**THE PROBLEM:**
Using the data below, return all lines in which "gulp" appears.

Plain-text document sources:

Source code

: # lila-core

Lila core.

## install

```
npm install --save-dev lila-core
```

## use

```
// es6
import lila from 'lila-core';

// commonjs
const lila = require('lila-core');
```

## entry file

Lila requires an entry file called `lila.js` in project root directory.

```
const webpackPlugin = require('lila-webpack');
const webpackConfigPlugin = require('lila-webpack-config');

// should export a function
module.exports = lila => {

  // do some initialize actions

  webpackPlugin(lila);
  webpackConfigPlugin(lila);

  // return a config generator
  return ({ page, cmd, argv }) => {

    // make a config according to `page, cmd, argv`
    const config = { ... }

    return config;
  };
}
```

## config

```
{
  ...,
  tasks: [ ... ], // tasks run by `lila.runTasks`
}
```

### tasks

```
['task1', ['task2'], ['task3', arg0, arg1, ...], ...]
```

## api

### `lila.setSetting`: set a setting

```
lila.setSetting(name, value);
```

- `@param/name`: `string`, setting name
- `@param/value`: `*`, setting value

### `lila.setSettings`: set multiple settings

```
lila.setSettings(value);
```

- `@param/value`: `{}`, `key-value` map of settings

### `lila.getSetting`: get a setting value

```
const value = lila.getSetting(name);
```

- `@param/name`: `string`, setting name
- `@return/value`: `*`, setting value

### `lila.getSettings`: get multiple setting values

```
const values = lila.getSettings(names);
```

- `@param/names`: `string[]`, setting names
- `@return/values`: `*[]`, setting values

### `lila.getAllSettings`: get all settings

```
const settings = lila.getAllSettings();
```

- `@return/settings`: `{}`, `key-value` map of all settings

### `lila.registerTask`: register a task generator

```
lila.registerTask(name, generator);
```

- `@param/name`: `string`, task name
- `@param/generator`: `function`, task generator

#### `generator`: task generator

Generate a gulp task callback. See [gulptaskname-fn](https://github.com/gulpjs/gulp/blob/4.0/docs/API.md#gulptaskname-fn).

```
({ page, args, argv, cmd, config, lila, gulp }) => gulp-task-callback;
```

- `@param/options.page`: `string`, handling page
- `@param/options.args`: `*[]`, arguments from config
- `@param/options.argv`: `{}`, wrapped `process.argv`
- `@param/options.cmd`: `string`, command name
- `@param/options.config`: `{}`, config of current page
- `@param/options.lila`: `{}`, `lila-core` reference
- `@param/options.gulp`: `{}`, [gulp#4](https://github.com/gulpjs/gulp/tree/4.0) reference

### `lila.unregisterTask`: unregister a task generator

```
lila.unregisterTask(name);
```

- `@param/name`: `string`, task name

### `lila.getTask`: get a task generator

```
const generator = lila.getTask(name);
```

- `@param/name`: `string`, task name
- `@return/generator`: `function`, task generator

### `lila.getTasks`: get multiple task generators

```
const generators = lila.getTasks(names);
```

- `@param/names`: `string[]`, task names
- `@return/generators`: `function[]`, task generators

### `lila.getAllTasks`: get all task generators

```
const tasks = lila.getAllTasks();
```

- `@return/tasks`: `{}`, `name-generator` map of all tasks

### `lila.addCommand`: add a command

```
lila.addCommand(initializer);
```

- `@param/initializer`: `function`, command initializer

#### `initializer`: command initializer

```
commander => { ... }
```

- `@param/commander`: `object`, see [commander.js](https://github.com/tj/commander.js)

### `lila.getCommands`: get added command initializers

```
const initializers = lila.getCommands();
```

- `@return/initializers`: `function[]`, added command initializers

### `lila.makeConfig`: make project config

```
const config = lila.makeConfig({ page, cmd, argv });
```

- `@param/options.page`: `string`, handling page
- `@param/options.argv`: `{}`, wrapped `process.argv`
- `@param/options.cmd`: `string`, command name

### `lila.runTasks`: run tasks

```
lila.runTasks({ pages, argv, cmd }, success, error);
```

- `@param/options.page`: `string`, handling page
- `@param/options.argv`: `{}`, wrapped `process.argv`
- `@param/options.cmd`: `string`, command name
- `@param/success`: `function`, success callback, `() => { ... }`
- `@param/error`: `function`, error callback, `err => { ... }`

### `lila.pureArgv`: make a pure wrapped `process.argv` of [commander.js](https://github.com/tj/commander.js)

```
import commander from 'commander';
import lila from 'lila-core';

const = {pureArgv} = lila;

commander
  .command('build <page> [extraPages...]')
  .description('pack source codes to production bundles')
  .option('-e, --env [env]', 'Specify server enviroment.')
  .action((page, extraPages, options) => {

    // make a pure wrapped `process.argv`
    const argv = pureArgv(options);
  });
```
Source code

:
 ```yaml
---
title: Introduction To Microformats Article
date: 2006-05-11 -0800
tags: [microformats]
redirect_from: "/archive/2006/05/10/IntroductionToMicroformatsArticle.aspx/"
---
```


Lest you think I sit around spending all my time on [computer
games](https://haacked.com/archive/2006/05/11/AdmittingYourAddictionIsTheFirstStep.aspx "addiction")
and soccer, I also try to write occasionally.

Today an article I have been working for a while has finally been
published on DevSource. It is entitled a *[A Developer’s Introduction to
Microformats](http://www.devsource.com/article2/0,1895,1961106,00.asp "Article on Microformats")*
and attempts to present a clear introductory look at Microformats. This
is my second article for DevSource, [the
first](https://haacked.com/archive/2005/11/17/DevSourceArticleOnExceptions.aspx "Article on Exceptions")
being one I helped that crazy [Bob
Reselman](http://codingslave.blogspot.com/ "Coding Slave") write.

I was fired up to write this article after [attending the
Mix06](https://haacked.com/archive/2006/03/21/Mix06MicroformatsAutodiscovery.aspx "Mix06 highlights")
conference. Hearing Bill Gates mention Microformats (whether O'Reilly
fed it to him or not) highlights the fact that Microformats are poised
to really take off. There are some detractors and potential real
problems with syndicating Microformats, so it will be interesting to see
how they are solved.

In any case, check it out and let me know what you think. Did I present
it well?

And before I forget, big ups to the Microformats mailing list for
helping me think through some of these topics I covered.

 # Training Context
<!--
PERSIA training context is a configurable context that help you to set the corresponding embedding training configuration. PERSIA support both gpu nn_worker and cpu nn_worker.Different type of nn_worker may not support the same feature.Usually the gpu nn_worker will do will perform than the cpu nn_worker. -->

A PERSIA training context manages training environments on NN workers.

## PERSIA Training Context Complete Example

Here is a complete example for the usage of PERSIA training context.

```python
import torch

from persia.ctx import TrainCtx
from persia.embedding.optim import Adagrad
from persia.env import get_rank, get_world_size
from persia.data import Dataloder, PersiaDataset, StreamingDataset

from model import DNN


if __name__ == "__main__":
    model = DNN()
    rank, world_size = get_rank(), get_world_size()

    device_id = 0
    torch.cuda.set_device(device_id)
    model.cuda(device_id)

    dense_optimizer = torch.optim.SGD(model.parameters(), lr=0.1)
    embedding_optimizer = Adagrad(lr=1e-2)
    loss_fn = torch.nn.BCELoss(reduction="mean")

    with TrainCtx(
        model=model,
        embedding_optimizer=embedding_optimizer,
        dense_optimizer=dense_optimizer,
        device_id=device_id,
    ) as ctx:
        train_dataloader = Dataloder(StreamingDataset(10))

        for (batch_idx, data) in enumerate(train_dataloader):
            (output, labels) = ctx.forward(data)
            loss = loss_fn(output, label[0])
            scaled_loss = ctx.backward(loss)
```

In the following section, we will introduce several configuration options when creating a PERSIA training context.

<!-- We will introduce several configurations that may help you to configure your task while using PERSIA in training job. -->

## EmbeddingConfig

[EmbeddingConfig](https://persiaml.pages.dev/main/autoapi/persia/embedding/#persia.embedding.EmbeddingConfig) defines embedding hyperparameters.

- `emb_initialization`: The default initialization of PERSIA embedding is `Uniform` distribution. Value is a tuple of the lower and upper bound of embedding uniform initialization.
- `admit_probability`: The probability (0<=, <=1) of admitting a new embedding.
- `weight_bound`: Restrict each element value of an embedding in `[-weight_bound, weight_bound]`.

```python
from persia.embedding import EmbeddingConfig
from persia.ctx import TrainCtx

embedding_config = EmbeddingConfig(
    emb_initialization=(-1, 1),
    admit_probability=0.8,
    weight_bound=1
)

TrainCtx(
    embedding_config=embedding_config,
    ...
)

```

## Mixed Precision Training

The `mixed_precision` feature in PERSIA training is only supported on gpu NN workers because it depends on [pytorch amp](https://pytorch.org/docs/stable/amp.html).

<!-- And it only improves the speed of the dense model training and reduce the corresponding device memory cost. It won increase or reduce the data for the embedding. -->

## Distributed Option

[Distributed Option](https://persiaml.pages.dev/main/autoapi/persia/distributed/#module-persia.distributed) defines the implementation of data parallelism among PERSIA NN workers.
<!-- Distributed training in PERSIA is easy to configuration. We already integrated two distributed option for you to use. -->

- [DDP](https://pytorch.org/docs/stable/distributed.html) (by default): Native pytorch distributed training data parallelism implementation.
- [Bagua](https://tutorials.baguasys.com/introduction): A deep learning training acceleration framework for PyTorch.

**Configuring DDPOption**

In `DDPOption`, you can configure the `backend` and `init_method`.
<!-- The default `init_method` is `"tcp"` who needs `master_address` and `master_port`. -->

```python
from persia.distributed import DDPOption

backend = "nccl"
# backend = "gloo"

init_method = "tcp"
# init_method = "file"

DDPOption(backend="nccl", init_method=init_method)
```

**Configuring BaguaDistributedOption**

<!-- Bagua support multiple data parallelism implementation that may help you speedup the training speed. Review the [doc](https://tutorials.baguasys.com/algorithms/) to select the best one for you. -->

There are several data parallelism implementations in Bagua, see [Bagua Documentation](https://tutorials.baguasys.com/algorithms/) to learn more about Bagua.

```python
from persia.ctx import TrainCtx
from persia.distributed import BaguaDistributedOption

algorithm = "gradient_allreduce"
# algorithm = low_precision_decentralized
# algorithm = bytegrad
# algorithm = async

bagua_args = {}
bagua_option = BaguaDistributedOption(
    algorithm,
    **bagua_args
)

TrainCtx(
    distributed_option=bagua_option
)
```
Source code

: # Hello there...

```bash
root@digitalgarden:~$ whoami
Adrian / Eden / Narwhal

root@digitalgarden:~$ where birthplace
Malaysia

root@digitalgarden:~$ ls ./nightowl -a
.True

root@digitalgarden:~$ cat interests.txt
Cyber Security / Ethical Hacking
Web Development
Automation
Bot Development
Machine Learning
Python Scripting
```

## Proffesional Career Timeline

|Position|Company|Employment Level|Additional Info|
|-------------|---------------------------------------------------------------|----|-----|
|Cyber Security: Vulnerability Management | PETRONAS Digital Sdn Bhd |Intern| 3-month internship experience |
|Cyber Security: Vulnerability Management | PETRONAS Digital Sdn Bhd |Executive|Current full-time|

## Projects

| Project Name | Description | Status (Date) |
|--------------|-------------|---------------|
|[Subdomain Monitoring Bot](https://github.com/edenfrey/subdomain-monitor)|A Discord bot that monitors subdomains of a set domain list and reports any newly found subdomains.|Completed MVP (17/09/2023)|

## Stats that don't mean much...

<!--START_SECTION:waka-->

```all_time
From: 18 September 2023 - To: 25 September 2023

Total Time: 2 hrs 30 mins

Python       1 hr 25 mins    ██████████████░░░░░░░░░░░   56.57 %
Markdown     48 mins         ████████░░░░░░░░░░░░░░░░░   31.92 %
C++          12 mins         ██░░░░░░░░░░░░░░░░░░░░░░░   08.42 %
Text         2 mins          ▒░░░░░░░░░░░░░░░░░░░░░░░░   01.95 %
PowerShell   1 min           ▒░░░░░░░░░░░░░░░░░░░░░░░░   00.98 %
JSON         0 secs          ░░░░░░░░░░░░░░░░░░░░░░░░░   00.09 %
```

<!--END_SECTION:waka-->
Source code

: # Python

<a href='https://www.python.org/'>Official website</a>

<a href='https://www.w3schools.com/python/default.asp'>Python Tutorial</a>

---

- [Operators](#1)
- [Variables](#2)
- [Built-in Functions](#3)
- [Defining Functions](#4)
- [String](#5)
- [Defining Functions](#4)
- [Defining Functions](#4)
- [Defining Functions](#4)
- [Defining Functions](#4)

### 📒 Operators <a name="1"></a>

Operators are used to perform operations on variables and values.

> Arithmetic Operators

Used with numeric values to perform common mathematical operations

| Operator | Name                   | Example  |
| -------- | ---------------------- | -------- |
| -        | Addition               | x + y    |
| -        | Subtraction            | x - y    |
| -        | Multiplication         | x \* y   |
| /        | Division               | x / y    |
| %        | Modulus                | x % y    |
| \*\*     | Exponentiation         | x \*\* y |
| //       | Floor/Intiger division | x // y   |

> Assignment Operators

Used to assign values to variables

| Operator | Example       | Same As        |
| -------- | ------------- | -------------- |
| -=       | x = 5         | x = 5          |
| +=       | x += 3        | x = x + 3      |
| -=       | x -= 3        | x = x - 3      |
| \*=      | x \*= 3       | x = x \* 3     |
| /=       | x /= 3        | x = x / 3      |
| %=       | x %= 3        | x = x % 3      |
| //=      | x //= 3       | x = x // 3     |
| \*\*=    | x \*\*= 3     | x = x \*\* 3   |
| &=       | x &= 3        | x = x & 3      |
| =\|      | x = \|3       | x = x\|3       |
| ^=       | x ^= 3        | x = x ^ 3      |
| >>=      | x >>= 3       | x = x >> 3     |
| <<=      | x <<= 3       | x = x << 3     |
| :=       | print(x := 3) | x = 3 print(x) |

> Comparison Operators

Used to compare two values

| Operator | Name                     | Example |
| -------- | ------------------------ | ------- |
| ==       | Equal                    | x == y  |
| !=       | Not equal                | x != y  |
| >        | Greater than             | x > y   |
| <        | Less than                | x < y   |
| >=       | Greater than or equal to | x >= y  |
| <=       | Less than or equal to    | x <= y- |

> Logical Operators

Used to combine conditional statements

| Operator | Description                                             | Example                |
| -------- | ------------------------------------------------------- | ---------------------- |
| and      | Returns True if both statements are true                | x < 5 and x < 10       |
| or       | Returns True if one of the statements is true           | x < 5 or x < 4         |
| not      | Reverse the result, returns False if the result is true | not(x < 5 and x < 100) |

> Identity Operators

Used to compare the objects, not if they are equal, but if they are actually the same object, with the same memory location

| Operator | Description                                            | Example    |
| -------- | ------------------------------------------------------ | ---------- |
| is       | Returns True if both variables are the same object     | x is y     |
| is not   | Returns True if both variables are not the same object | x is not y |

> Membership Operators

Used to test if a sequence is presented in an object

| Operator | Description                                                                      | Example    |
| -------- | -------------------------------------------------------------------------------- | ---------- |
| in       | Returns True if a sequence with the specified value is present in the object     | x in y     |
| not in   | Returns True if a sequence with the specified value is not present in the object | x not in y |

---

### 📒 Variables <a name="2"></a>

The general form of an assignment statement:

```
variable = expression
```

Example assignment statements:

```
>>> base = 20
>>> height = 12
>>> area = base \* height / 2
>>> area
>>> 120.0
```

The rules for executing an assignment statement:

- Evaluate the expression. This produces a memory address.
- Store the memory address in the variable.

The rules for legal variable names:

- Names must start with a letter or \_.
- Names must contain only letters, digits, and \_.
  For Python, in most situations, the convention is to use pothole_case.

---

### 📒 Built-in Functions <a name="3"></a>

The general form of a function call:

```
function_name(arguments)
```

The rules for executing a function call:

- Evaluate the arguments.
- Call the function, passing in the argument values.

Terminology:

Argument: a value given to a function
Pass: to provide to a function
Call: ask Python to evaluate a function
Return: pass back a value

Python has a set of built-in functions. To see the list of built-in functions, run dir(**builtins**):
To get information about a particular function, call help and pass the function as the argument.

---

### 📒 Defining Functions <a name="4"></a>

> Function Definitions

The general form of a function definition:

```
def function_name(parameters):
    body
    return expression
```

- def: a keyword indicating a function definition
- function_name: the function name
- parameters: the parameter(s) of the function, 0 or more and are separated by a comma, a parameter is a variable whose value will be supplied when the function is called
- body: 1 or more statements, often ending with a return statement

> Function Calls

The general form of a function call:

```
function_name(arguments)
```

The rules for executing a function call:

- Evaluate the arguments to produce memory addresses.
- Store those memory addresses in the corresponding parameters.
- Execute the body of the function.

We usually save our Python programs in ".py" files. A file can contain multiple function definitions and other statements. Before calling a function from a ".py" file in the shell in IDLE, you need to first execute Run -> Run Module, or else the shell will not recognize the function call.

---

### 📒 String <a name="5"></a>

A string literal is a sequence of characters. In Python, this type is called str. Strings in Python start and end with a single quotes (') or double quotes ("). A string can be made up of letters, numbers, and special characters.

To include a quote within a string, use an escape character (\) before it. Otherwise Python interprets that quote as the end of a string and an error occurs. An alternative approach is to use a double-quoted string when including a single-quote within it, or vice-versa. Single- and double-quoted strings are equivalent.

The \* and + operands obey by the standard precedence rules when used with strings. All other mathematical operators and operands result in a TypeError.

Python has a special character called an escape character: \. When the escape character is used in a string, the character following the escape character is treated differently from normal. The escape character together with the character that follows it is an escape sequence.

**EXPECTED ANSWER:**
Generate a gulp task callback. See [gulptaskname-fn](https://github.com/gulpjs/gulp/blob/4.0/docs/API.md#gulptaskname-fn).
({ page, args, argv, cmd, config, lila, gulp }) => gulp-task-callback;
- `@param/options.gulp`: `{}`, [gulp#4](https://github.com/gulpjs/gulp/tree/4.0) reference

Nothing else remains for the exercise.